The corrosion properties of the NiTi–Ta structures were investigated in Hanks solution according to ASTM standard . Dimensional details of corrosion samples are indicated in Table 1. Corrosion samples with four different Ta geometries were tested: samples covered with 25-µm Ta dots, with 280-µm Ta dots, with Ta stripes, and NiTi thin film reference samples without Ta. The amount of dots was chosen so that the Ta surface was kept constant between the samples. Prior to the corrosion tests, the open-circuit potential was measured for 10,000 s. Potentiodynamic scans were performed with a scan rate of 1 mV/s. All samples reveal excellent corrosion resistance independent of the geometry of the Ta layer, with breakdown potentials in the range of 2 V and rest potentials between 0.08 and 0.14 V, measured versus the Ag/AgCl reference electrode (Fig. 6). However, breakdowns do not appear as a discrete jump in corrosion current, but rather a steep increase in slope. The repassivation potential ranged between 1.1 and 1.3 V, passivation currents for the tested 1.08 cm diameter surface ranged between 3 and 9 µA. SEM investigations after corrosion tests revealed the deposition of electrolyte constituents, and no signs of pitting corrosion. It is therefore assumed that the increasing currents at voltages higher than 2 V are not connected to corrosion breakdown, but rather to other processes such as gas formation.
Conclusion and Outlook
We presented a novel approach to fabricate self-expandable medical components from NiTi with increased radiopacity. The MEMS fabrication process allows for producing fine superelastic NiTi structures, covered locally with arbitrary Ta patterns. NiTi thin films with Ta thicknesses of up to 20 µm have been investigated and their X-ray visibility has been shown. The investigation of the mechanical properties of these multilayer structures revealed a strong influence of the Ta geometry on the transformation of the underlying NiTi, with a complete inhibition of transformation in case of a continuous Ta stripe covering 50% of the NiTi tensile specimen. Samples with patterned Ta dots allowed at least for a partial martensitic transformation between the dots. When the total surface area covered with Ta is further reduced, which is the case for samples with dots of 100 µm and smaller, a complete martensitic transformation up to 5% strain was observed. The array of 25-µm Ta dots revealed no significant influence on the superelastic NiTi transformation, the tensile curve being similar to that of pure NiTi thin film and revealing a good cyclic stability of the functional properties with low remanent deformation after 250 full cycles to 5% strain. However, the Ta dot geometry seems disadvantageous in respect to the inhomogeneity of stress fields generated during the transformation, as well as in respect to the angle between tensile strain direction and the Lüder-like transformation bands. FEM calculations need to be employed to optimize the Ta geometry, and will result in an application-specific compromise between an unrestricted transformation and X-ray visibility. The corrosion resistance of the investigated multilayer structures is excellent and is not affected by the additional Ta layer, with breakdown potentials in the range of 2 V. This exceeds significantly the breakdown acceptance criterion of 0.6 V . However, the observed behavior does not really imply corrosion breakdown, but rather gas formation  and the deposition of electrolyte constituents.

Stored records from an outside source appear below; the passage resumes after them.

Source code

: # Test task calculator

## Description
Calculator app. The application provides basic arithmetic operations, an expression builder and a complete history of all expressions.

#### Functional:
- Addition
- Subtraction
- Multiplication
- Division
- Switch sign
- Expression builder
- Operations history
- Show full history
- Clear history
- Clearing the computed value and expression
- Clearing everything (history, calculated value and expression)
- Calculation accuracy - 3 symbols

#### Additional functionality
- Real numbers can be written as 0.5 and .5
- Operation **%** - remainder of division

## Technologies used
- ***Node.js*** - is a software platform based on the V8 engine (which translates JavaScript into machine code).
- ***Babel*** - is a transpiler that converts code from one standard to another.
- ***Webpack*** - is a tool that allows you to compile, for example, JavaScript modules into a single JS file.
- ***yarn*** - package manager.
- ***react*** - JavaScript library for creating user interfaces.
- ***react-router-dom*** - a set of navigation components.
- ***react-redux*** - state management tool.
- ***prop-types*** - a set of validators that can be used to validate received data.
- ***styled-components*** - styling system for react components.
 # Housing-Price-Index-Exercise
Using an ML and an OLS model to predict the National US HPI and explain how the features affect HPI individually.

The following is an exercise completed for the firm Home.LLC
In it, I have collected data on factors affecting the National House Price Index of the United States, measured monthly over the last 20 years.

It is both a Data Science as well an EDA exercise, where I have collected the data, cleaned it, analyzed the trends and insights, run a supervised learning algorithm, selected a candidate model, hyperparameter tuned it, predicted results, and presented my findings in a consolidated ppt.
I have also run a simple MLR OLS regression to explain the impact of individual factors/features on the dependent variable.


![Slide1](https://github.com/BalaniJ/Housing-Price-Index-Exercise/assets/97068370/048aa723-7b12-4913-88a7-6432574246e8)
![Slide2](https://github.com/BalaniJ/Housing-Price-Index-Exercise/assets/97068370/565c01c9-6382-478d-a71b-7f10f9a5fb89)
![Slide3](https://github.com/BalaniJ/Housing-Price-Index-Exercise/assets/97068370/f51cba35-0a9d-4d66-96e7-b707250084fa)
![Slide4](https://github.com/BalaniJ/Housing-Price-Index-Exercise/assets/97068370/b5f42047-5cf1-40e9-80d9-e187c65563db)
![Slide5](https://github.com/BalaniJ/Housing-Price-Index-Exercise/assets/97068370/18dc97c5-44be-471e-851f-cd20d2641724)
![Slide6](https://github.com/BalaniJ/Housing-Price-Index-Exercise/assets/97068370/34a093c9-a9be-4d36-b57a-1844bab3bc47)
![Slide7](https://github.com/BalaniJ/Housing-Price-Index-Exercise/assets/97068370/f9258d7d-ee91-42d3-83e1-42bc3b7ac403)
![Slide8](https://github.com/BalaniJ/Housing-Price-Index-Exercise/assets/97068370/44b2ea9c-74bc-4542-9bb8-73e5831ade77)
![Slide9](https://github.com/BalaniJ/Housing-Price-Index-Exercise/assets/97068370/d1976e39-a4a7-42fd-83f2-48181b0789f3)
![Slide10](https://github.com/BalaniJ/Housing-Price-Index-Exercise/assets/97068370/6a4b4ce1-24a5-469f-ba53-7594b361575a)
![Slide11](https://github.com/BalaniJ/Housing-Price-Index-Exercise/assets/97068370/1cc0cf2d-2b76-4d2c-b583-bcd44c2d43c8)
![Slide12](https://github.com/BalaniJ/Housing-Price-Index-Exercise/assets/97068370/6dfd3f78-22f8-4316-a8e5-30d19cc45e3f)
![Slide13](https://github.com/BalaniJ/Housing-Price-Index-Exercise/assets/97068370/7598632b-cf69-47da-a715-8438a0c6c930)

The current study demonstrates promising results of sputtered NiTi + Ta multilayer devices for medical applications. On the other hand, the study has some limitations: the biocompatibility of the fabricated multilayer structures was not addressed, and will have to be investigated in vitro in future work. However, the combination of Ta and NiTi seems to be uncritical, since the multilayers show good corrosion resistance and both NiTi and Ta are biocompatible. Also, the multilayer samples showed high passivation potential in the corrosion tests; however, corrosion was not characterized under strain, e.g., under pulsatile testing, and scratch tests were equally not performed.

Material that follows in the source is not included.